Reproduce the data exactly. Omit no record.

(Stored data entries)
=== Begin Enclosure ===

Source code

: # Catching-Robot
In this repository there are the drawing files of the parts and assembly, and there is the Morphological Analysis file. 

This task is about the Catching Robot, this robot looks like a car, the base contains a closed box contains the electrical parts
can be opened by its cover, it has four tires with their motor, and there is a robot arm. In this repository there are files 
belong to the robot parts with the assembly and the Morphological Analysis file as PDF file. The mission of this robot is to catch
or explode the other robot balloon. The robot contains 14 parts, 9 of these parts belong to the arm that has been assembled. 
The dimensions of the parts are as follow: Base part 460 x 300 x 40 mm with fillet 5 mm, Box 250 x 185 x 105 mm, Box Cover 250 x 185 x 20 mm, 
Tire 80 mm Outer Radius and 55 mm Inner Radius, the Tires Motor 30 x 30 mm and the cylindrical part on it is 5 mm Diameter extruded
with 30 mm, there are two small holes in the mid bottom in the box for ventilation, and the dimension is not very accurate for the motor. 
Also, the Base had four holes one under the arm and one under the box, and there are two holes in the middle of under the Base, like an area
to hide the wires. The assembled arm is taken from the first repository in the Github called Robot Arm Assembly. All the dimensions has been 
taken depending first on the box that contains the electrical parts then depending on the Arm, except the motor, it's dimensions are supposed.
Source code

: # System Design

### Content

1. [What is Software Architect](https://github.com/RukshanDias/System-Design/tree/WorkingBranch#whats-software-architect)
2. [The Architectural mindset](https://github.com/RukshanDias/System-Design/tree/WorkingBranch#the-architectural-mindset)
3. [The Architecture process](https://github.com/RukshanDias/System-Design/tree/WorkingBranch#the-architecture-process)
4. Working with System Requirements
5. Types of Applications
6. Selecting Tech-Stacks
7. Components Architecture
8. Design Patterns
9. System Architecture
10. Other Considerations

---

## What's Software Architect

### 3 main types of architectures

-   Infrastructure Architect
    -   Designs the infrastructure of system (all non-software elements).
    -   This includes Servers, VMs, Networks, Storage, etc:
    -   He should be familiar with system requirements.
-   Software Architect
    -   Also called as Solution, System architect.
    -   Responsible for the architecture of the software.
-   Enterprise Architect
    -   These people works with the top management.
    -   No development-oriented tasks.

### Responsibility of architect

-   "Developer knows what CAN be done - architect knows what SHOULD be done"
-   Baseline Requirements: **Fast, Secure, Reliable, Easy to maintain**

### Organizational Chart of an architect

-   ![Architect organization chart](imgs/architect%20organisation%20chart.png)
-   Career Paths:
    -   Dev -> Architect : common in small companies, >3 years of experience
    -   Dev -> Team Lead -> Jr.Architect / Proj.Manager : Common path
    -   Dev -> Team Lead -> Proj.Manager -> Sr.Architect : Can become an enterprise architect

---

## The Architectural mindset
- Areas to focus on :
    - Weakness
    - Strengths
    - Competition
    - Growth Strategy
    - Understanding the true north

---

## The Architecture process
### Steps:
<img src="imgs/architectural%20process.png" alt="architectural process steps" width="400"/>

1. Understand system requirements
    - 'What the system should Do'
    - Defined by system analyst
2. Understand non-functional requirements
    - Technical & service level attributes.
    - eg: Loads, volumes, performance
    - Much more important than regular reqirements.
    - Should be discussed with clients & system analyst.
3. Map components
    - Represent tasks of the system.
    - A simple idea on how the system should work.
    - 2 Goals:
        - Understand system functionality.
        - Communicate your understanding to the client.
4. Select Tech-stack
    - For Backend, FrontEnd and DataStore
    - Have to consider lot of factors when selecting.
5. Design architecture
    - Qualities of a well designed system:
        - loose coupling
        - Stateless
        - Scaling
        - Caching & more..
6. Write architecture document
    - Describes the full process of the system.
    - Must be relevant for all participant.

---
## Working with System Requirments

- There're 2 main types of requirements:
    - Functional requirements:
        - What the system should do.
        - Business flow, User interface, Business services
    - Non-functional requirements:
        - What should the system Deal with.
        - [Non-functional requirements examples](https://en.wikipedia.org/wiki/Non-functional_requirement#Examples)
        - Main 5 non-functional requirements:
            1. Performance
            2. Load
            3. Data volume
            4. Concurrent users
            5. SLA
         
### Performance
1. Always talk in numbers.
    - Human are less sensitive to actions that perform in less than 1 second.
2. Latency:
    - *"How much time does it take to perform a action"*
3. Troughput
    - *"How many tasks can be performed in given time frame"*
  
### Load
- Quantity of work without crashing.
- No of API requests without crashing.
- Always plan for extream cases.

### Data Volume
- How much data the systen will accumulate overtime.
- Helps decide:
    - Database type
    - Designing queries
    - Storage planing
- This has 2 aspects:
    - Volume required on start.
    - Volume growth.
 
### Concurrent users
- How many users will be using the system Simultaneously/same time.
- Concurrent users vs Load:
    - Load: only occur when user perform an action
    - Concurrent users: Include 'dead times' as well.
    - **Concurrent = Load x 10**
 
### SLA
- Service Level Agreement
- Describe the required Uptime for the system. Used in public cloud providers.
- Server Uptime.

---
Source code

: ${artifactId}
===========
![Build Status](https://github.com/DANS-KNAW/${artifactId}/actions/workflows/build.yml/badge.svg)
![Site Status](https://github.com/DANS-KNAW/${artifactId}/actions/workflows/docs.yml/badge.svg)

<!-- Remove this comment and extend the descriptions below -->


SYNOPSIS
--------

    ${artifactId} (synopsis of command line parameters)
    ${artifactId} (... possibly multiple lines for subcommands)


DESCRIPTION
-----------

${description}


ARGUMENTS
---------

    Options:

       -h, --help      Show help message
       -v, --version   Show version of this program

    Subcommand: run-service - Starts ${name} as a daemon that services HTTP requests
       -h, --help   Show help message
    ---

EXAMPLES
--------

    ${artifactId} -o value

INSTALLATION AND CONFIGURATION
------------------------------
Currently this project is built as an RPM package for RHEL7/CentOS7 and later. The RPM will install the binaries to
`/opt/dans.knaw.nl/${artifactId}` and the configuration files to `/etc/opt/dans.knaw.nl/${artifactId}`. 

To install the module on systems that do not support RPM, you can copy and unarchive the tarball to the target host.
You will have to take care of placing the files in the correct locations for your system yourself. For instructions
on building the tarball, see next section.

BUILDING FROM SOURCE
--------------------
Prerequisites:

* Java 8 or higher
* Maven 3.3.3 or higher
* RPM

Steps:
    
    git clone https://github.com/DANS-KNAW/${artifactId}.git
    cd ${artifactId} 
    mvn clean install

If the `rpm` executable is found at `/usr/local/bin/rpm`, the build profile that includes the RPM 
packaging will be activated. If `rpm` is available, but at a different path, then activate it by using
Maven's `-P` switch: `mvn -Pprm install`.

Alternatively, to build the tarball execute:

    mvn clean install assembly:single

=== End Enclosure ===

§ **Answer for the task**:
Source code

: # Catching-Robot
In this repository there are the drawing files of the parts and assembly, and there is the Morphological Analysis file. 

This task is about the Catching Robot, this robot looks like a car, the base contains a closed box contains the electrical parts
can be opened by its cover, it has four tires with their motor, and there is a robot arm. In this repository there are files 
belong to the robot parts with the assembly and the Morphological Analysis file as PDF file. The mission of this robot is to catch
or explode the other robot balloon. The robot contains 14 parts, 9 of these parts belong to the arm that has been assembled. 
The dimensions of the parts are as follow: Base part 460 x 300 x 40 mm with fillet 5 mm, Box 250 x 185 x 105 mm, Box Cover 250 x 185 x 20 mm, 
Tire 80 mm Outer Radius and 55 mm Inner Radius, the Tires Motor 30 x 30 mm and the cylindrical part on it is 5 mm Diameter extruded
with 30 mm, there are two small holes in the mid bottom in the box for ventilation, and the dimension is not very accurate for the motor. 
Also, the Base had four holes one under the arm and one under the box, and there are two holes in the middle of under the Base, like an area
to hide the wires. The assembled arm is taken from the first repository in the Github called Robot Arm Assembly. All the dimensions has been 
taken depending first on the box that contains the electrical parts then depending on the Arm, except the motor, it's dimensions are supposed.
Source code

: # System Design

### Content

1. [What is Software Architect](https://github.com/RukshanDias/System-Design/tree/WorkingBranch#whats-software-architect)
2. [The Architectural mindset](https://github.com/RukshanDias/System-Design/tree/WorkingBranch#the-architectural-mindset)
3. [The Architecture process](https://github.com/RukshanDias/System-Design/tree/WorkingBranch#the-architecture-process)
4. Working with System Requirements
5. Types of Applications
6. Selecting Tech-Stacks
7. Components Architecture
8. Design Patterns
9. System Architecture
10. Other Considerations

---

## What's Software Architect

### 3 main types of architectures

-   Infrastructure Architect
    -   Designs the infrastructure of system (all non-software elements).
    -   This includes Servers, VMs, Networks, Storage, etc:
    -   He should be familiar with system requirements.
-   Software Architect
    -   Also called as Solution, System architect.
    -   Responsible for the architecture of the software.
-   Enterprise Architect
    -   These people works with the top management.
    -   No development-oriented tasks.

### Responsibility of architect

-   "Developer knows what CAN be done - architect knows what SHOULD be done"
-   Baseline Requirements: **Fast, Secure, Reliable, Easy to maintain**

### Organizational Chart of an architect

-   ![Architect organization chart](imgs/architect%20organisation%20chart.png)
-   Career Paths:
    -   Dev -> Architect : common in small companies, >3 years of experience
    -   Dev -> Team Lead -> Jr.Architect / Proj.Manager : Common path
    -   Dev -> Team Lead -> Proj.Manager -> Sr.Architect : Can become an enterprise architect

---

## The Architectural mindset
- Areas to focus on :
    - Weakness
    - Strengths
    - Competition
    - Growth Strategy
    - Understanding the true north

---

## The Architecture process
### Steps:
<img src="imgs/architectural%20process.png" alt="architectural process steps" width="400"/>

1. Understand system requirements
    - 'What the system should Do'
    - Defined by system analyst
2. Understand non-functional requirements
    - Technical & service level attributes.
    - eg: Loads, volumes, performance
    - Much more important than regular reqirements.
    - Should be discussed with clients & system analyst.
3. Map components
    - Represent tasks of the system.
    - A simple idea on how the system should work.
    - 2 Goals:
        - Understand system functionality.
        - Communicate your understanding to the client.
4. Select Tech-stack
    - For Backend, FrontEnd and DataStore
    - Have to consider lot of factors when selecting.
5. Design architecture
    - Qualities of a well designed system:
        - loose coupling
        - Stateless
        - Scaling
        - Caching & more..
6. Write architecture document
    - Describes the full process of the system.
    - Must be relevant for all participant.

---
## Working with System Requirments

- There're 2 main types of requirements:
    - Functional requirements:
        - What the system should do.
        - Business flow, User interface, Business services
    - Non-functional requirements:
        - What should the system Deal with.
        - [Non-functional requirements examples](https://en.wikipedia.org/wiki/Non-functional_requirement#Examples)
        - Main 5 non-functional requirements:
            1. Performance
            2. Load
            3. Data volume
            4. Concurrent users
            5. SLA
         
### Performance
1. Always talk in numbers.
    - Human are less sensitive to actions that perform in less than 1 second.
2. Latency:
    - *"How much time does it take to perform a action"*
3. Troughput
    - *"How many tasks can be performed in given time frame"*
  
### Load
- Quantity of work without crashing.
- No of API requests without crashing.
- Always plan for extream cases.

### Data Volume
- How much data the systen will accumulate overtime.
- Helps decide:
    - Database type
    - Designing queries
    - Storage planing
- This has 2 aspects:
    - Volume required on start.
    - Volume growth.
 
### Concurrent users
- How many users will be using the system Simultaneously/same time.
- Concurrent users vs Load:
    - Load: only occur when user perform an action
    - Concurrent users: Include 'dead times' as well.
    - **Concurrent = Load x 10**
 
### SLA
- Service Level Agreement
- Describe the required Uptime for the system. Used in public cloud providers.
- Server Uptime.

---
Source code

: ${artifactId}
===========
![Build Status](https://github.com/DANS-KNAW/${artifactId}/actions/workflows/build.yml/badge.svg)
![Site Status](https://github.com/DANS-KNAW/${artifactId}/actions/workflows/docs.yml/badge.svg)

<!-- Remove this comment and extend the descriptions below -->


SYNOPSIS
--------

    ${artifactId} (synopsis of command line parameters)
    ${artifactId} (... possibly multiple lines for subcommands)


DESCRIPTION
-----------

${description}


ARGUMENTS
---------

    Options:

       -h, --help      Show help message
       -v, --version   Show version of this program

    Subcommand: run-service - Starts ${name} as a daemon that services HTTP requests
       -h, --help   Show help message
    ---

EXAMPLES
--------

    ${artifactId} -o value

INSTALLATION AND CONFIGURATION
------------------------------
Currently this project is built as an RPM package for RHEL7/CentOS7 and later. The RPM will install the binaries to
`/opt/dans.knaw.nl/${artifactId}` and the configuration files to `/etc/opt/dans.knaw.nl/${artifactId}`. 

To install the module on systems that do not support RPM, you can copy and unarchive the tarball to the target host.
You will have to take care of placing the files in the correct locations for your system yourself. For instructions
on building the tarball, see next section.

BUILDING FROM SOURCE
--------------------
Prerequisites:

* Java 8 or higher
* Maven 3.3.3 or higher
* RPM

Steps:
    
    git clone https://github.com/DANS-KNAW/${artifactId}.git
    cd ${artifactId} 
    mvn clean install

If the `rpm` executable is found at `/usr/local/bin/rpm`, the build profile that includes the RPM 
packaging will be activated. If `rpm` is available, but at a different path, then activate it by using
Maven's `-P` switch: `mvn -Pprm install`.

Alternatively, to build the tarball execute:

    mvn clean install assembly:single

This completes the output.